Putin’s Shift from Europe to Asia May Cost Moscow Siberia and Russian Far East, Roshchin Says

Paul Goble

            Staunton, Dec. 3 – For most of the last 500 years, Russia has financed its imperial project by exporting natural resources from east of the Urals through what is typically called European Russia to Europe, ensuring that the central government effectively controls the wealth that comes from Siberia and the Russian Far East.

            But now, commentator Aleksey Roshchin says, the situation is changing because wealth from Siberia and the Far East is going directly abroad and not through the western portion of the country. “It is one thing when Siberia gas and oil must pass through pipes to the West … and it is quite another” when they don’t have do but can go to Asia (publizist.ru/blogs/113970/44568/-).

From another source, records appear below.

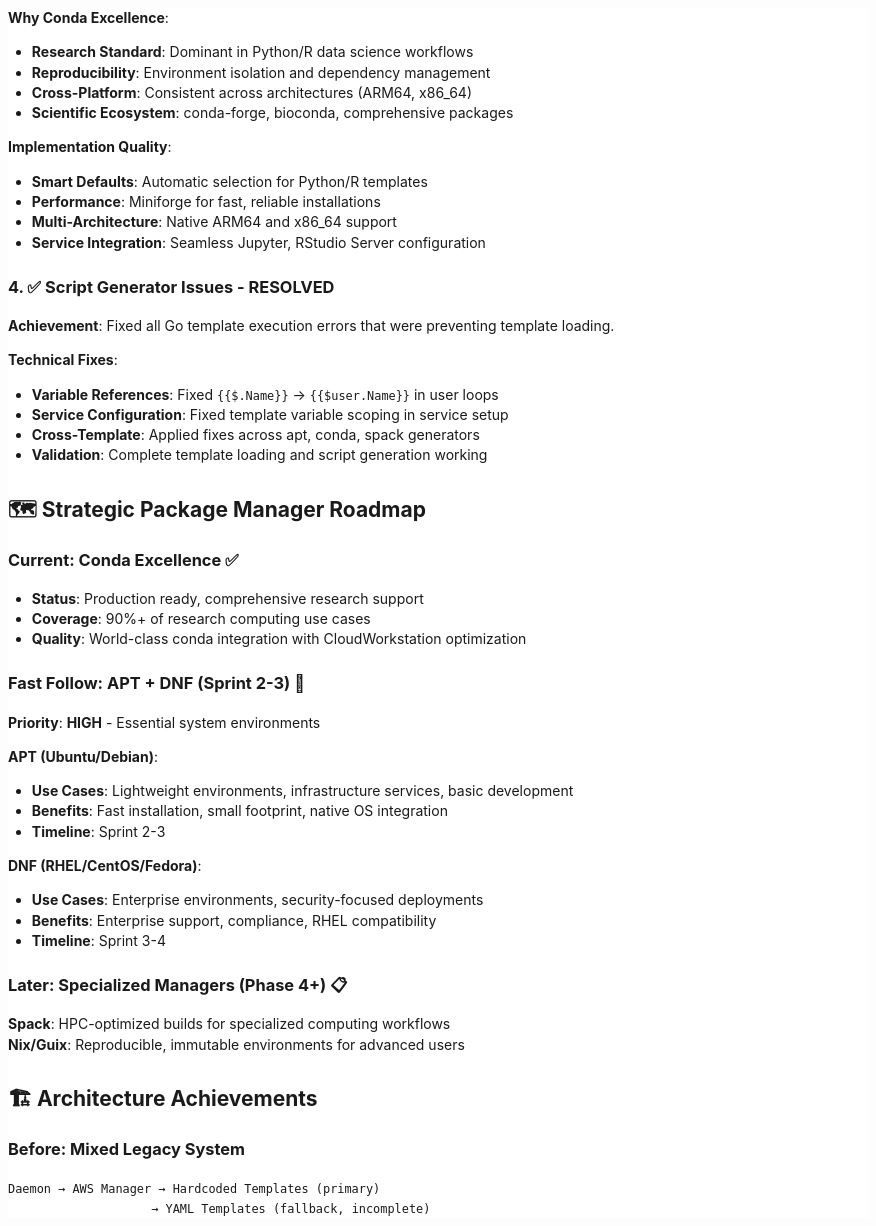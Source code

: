 **Why Conda Excellence**:
- **Research Standard**: Dominant in Python/R data science workflows
- **Reproducibility**: Environment isolation and dependency management
- **Cross-Platform**: Consistent across architectures (ARM64, x86_64)
- **Scientific Ecosystem**: conda-forge, bioconda, comprehensive packages

**Implementation Quality**:
- **Smart Defaults**: Automatic selection for Python/R templates
- **Performance**: Miniforge for fast, reliable installations
- **Multi-Architecture**: Native ARM64 and x86_64 support
- **Service Integration**: Seamless Jupyter, RStudio Server configuration

### 4. ✅ **Script Generator Issues** - RESOLVED
**Achievement**: Fixed all Go template execution errors that were preventing template loading.

**Technical Fixes**:
- **Variable References**: Fixed `{{$.Name}}` → `{{$user.Name}}` in user loops
- **Service Configuration**: Fixed template variable scoping in service setup
- **Cross-Template**: Applied fixes across apt, conda, spack generators
- **Validation**: Complete template loading and script generation working

## 🗺️ Strategic Package Manager Roadmap

### Current: Conda Excellence ✅
- **Status**: Production ready, comprehensive research support
- **Coverage**: 90%+ of research computing use cases
- **Quality**: World-class conda integration with CloudWorkstation optimization

### Fast Follow: APT + DNF (Sprint 2-3) 🚀  
**Priority**: **HIGH** - Essential system environments

**APT (Ubuntu/Debian)**:
- **Use Cases**: Lightweight environments, infrastructure services, basic development
- **Benefits**: Fast installation, small footprint, native OS integration
- **Timeline**: Sprint 2-3

**DNF (RHEL/CentOS/Fedora)**:
- **Use Cases**: Enterprise environments, security-focused deployments
- **Benefits**: Enterprise support, compliance, RHEL compatibility  
- **Timeline**: Sprint 3-4

### Later: Specialized Managers (Phase 4+) 📋
**Spack**: HPC-optimized builds for specialized computing workflows  
**Nix/Guix**: Reproducible, immutable environments for advanced users

## 🏗️ Architecture Achievements

### Before: Mixed Legacy System
```
Daemon → AWS Manager → Hardcoded Templates (primary)
                    → YAML Templates (fallback, incomplete)
```
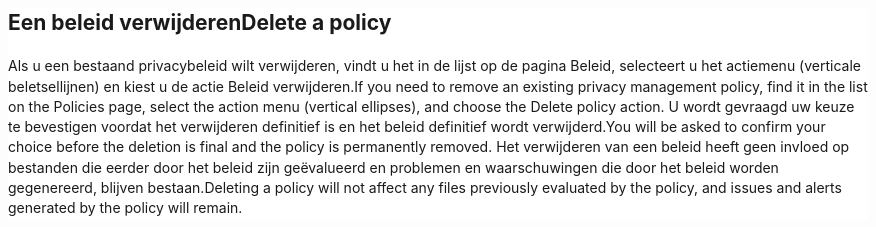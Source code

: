 ## <a name="delete-a-policy"></a><span data-ttu-id="7ce3e-271">Een beleid verwijderen</span><span class="sxs-lookup"><span data-stu-id="7ce3e-271">Delete a policy</span></span>

<span data-ttu-id="7ce3e-272">Als u een bestaand privacybeleid wilt verwijderen, vindt u het in de lijst op de pagina Beleid, selecteert u het actiemenu (verticale beletsellijnen) en kiest u de actie Beleid verwijderen.</span><span class="sxs-lookup"><span data-stu-id="7ce3e-272">If you need to remove an existing privacy management policy, find it in the list on the Policies page, select the action menu (vertical ellipses), and choose the Delete policy action.</span></span> <span data-ttu-id="7ce3e-273">U wordt gevraagd uw keuze te bevestigen voordat het verwijderen definitief is en het beleid definitief wordt verwijderd.</span><span class="sxs-lookup"><span data-stu-id="7ce3e-273">You will be asked to confirm your choice before the deletion is final and the policy is permanently removed.</span></span> <span data-ttu-id="7ce3e-274">Het verwijderen van een beleid heeft geen invloed op bestanden die eerder door het beleid zijn geëvalueerd en problemen en waarschuwingen die door het beleid worden gegenereerd, blijven bestaan.</span><span class="sxs-lookup"><span data-stu-id="7ce3e-274">Deleting a policy will not affect any files previously evaluated by the policy, and issues and alerts generated by the policy will remain.</span></span>

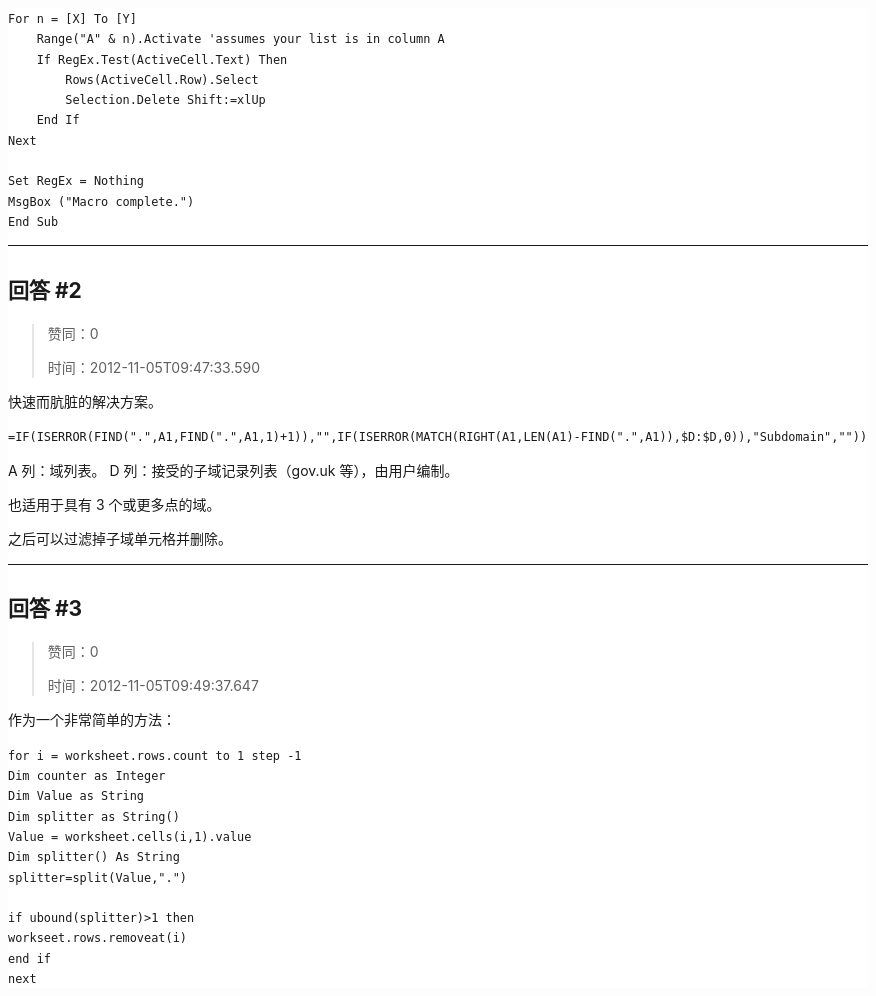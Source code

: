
 ```
For n = [X] To [Y]
    Range("A" & n).Activate 'assumes your list is in column A
    If RegEx.Test(ActiveCell.Text) Then
        Rows(ActiveCell.Row).Select
        Selection.Delete Shift:=xlUp
    End If
Next

Set RegEx = Nothing
MsgBox ("Macro complete.")
End Sub 
```

* * *

## 回答 #2

> 赞同：0
> 
> 时间：2012-11-05T09:47:33.590

快速而肮脏的解决方案。

```
=IF(ISERROR(FIND(".",A1,FIND(".",A1,1)+1)),"",IF(ISERROR(MATCH(RIGHT(A1,LEN(A1)-FIND(".",A1)),$D:$D,0)),"Subdomain","")) 
```

A 列：域列表。
D 列：接受的子域记录列表（gov.uk 等），由用户编制。

也适用于具有 3 个或更多点的域。

之后可以过滤掉子域单元格并删除。

* * *

## 回答 #3

> 赞同：0
> 
> 时间：2012-11-05T09:49:37.647

作为一个非常简单的方法：

```
for i = worksheet.rows.count to 1 step -1
Dim counter as Integer
Dim Value as String
Dim splitter as String()
Value = worksheet.cells(i,1).value
Dim splitter() As String
splitter=split(Value,".")

if ubound(splitter)>1 then
workseet.rows.removeat(i)
end if
next 
```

            This is something Siberians and others east of the Urals are already beginning to appreciate and may act on, but it is something Russians west of the Urals are going to have to think about as well. After all, what will those Russians be in a position to export and get the money they have been getting from Siberian sources?

            According to Roshchin, it may soon happen that they “will sit in the dilapidated skyscrapers of the Moscow pseudo-city, overlooking the embankments of a Moscow river overgrown with weeds and conclude that well, Europe has thrown us over … That is a real prospect.”

            “I must tell Ivan the Fool: it would be a good thing to sell his plot in Crimea and buy on somewhere near Chita. The title of Siberian will soon be worth a lot.” Russia won’t be the only country affected. Ukraine will as well. It will lose its role as a transit state but with better soil, it will be easier for that country to make its way in the world as an agricultural exporter.